Anticipating the economic potential and needs of British interests in the Middle East, the late Rao Sahib Jashanmal moved from his home in Karachi, in present-day Pakistan, to Basra, Iraq. In 1919, he founded the first Jashanmal store, which sold books catered to the then consumer. Soon, his son Naraindas joined him in the business. They diversified their products and internationalised, following growth markets like Bahrain and then Kuwait in 1935. In 1956, the Jashanmal Group opened its first department store in the UAE where, eventually, members of the Jashanmal family would relocate to further increase their focus on the Arabian Peninsula.
Aside from a penchant for seeing past borders and an affinity for building relationships, the Jashanmal family shares unwavering flexibility in the face of disruption – geographical or otherwise. Their business is built on a culture of customer satisfaction, the courage to follow entrepreneurial intuition and an appreciation for professionalism.
Shafali Jashanmal, a third-generation family member, reflects on this legacy through the lens of her new business, Selvatika Foods, which currently distributes a speciality Colombian coffee – Amor Perfecto -throughout the Middle East. Shafali, along with her partner, Marcela Saouda, hopes to expand to other food products as the business grows. Coming from a family of entrepreneurs, Shafali looks forward with the global perspective that increasingly defines next-generation immigrant family business owners.
We sat down with Shafali to talk about generational differences, whether entrepreneurship is intrinsic or acquired and the flexible concept of “home”.
“My grandfather built long-term relationships and garnered respect by dedicating himself to others and to his profession.”
How does the scope of your grandfather’s accomplishments as an immigrant impact you and your work?
The story of my grandfather featured prominently in my childhood, but unfortunately, he‘d passed away before I could meet him. To us, he was always spoken of in terms of his values as a human being and how much he valued his interactions with others. My grandfather built long-term relationships and garnered respect by dedicating himself to others and to his profession.
It’s a way of being that I think about more so now that I have started my own business, especially when I consider the challenges my grandfather overcame as an immigrant to the Middle East. He did it all without a support system. The confidence he showed on his journey is an inspiration.
Doubtless, his legacy and the family entrepreneurial spirit informed my decision to start a business.

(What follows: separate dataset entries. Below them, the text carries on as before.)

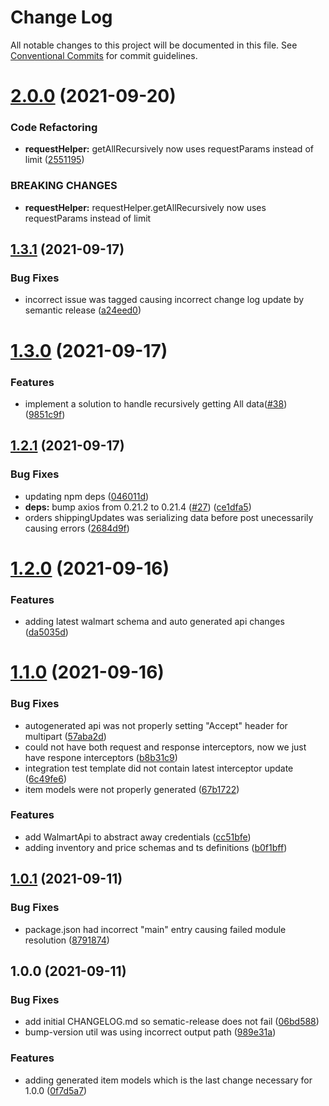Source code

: # Change Log

All notable changes to this project will be documented in this file.
See [Conventional Commits](https://conventionalcommits.org) for commit guidelines.

# [2.0.0](https://github.com/whitebox-co/walmart-marketplace-api/compare/v1.3.1...v2.0.0) (2021-09-20)

### Code Refactoring

-   **requestHelper:** getAllRecursively now uses requestParams instead of limit ([2551195](https://github.com/whitebox-co/walmart-marketplace-api/commit/255119580e6971e37b40d32a423df6a942922824))

### BREAKING CHANGES

-   **requestHelper:** requestHelper.getAllRecursively now uses requestParams instead of limit

## [1.3.1](https://github.com/whitebox-co/walmart-marketplace-api/compare/v1.3.0...v1.3.1) (2021-09-17)

### Bug Fixes

-   incorrect issue was tagged causing incorrect change log update by semantic release ([a24eed0](https://github.com/whitebox-co/walmart-marketplace-api/commit/a24eed08dbdf469a640eef78e875587270353db7))

# [1.3.0](https://github.com/whitebox-co/walmart-marketplace-api/compare/v1.2.1...v1.3.0) (2021-09-17)

### Features

-   implement a solution to handle recursively getting All data([#38](https://github.com/whitebox-co/walmart-marketplace-api/issues/18)) ([9851c9f](https://github.com/whitebox-co/walmart-marketplace-api/commit/9851c9f9904a0daf68a2a0df976ad6ea01cae46b))

## [1.2.1](https://github.com/whitebox-co/walmart-marketplace-api/compare/v1.2.0...v1.2.1) (2021-09-17)

### Bug Fixes

-   updating npm deps ([046011d](https://github.com/whitebox-co/walmart-marketplace-api/commit/046011da72c9f203ede11a609cfeb43c9cac0dc0))
-   **deps:** bump axios from 0.21.2 to 0.21.4 ([#27](https://github.com/whitebox-co/walmart-marketplace-api/issues/27)) ([ce1dfa5](https://github.com/whitebox-co/walmart-marketplace-api/commit/ce1dfa5bd1567505a0a93b21d7ca0b354363a2d5))
-   orders shippingUpdates was serializing data before post unecessarily causing errors ([2684d9f](https://github.com/whitebox-co/walmart-marketplace-api/commit/2684d9f017f44cdbce62f5921ba8ebca57e83fe8))

# [1.2.0](https://github.com/whitebox-co/walmart-marketplace-api/compare/v1.1.0...v1.2.0) (2021-09-16)

### Features

-   adding latest walmart schema and auto generated api changes ([da5035d](https://github.com/whitebox-co/walmart-marketplace-api/commit/da5035dcfeec11f05682db78863572c33a1415d1))

# [1.1.0](https://github.com/whitebox-co/walmart-marketplace-api/compare/v1.0.1...v1.1.0) (2021-09-16)

### Bug Fixes

-   autogenerated api was not properly setting "Accept" header for multipart ([57aba2d](https://github.com/whitebox-co/walmart-marketplace-api/commit/57aba2dffb2229d175b0999a4abe01780af4e3d2))
-   could not have both request and response interceptors, now we just have respone interceptors ([b8b31c9](https://github.com/whitebox-co/walmart-marketplace-api/commit/b8b31c9f63629f57c5b08749dd3ece1928e0e3d6))
-   integration test template did not contain latest interceptor update ([6c49fe6](https://github.com/whitebox-co/walmart-marketplace-api/commit/6c49fe62437b93e4d4a7215c82234394ac43bc9f))
-   item models were not properly generated ([67b1722](https://github.com/whitebox-co/walmart-marketplace-api/commit/67b1722426bcd609ae475858e3ac2fb312cc0596))

### Features

-   add WalmartApi to abstract away credentials ([cc51bfe](https://github.com/whitebox-co/walmart-marketplace-api/commit/cc51bfe59695d9bb1cf3e7f0dfc4090fde1c0213))
-   adding inventory and price schemas and ts definitions ([b0f1bff](https://github.com/whitebox-co/walmart-marketplace-api/commit/b0f1bffad1caaca3de980321742fea021611a2bc))

## [1.0.1](https://github.com/whitebox-co/walmart-marketplace-api/compare/v1.0.0...v1.0.1) (2021-09-11)

### Bug Fixes

-   package.json had incorrect "main" entry causing failed module resolution ([8791874](https://github.com/whitebox-co/walmart-marketplace-api/commit/879187416c8dd47ff8c10c126e1e5b8833ff4500))

## 1.0.0 (2021-09-11)

### Bug Fixes

-   add initial CHANGELOG.md so sematic-release does not fail ([06bd588](https://github.com/whitebox-co/walmart-marketplace-api/commit/06bd588b146533717d05215917cff5c1f5031d35))
-   bump-version util was using incorrect output path ([989e31a](https://github.com/whitebox-co/walmart-marketplace-api/commit/989e31aee1687cabd8172b49abbe63f16c009084))

### Features

-   adding generated item models which is the last change necessary for 1.0.0 ([0f7d5a7](https://github.com/whitebox-co/walmart-marketplace-api/commit/0f7d5a7bdd90dc6f8a76acdac98e3f2ac65c37ac))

Is this entrepreneurial essence learned or inherited – nurture or nature?
It’s both. Take my cousins for example, who, incidentally, live in different parts of the world, and yet are also entrepreneurial in their own right. In my immediate family, we have all taken some type of entrepreneurial risk in our respective ventures.
Nature might also be part of that desire. However, we were also encouraged to believe in ourselves and were provided the tools to take informed decisions toward executing our own ideas. The tools we were given is a supportive and honest family, aneducation and exposure, early in life, to a global view of the world. This level of positive reinforcement translates well into entrepreneurship because it enables the tolerance of failure, and failure is unavoidable on the path to personal and entrepreneurial growth. A nurturing environment manifests confidence and prepares people for taking risks.
Are second- and third-generation immigrant entrepreneurs motivated by the same survival instinct, or is it something else?
Jashanmals as a company was already established, when my father’s generation came to work, but he and his brothers were still driven by the need to grow the business and keep it alive.
We’re fortunate to enjoy comforts that my father’s generation didn’t have. We no longer have to think about survival in the way that they needed to, we live in a different time. Some of us, including myself, worked for a period of time in the business, and then went on to pursue our goals independently. But we never lost that sense of community or contribution to the family business.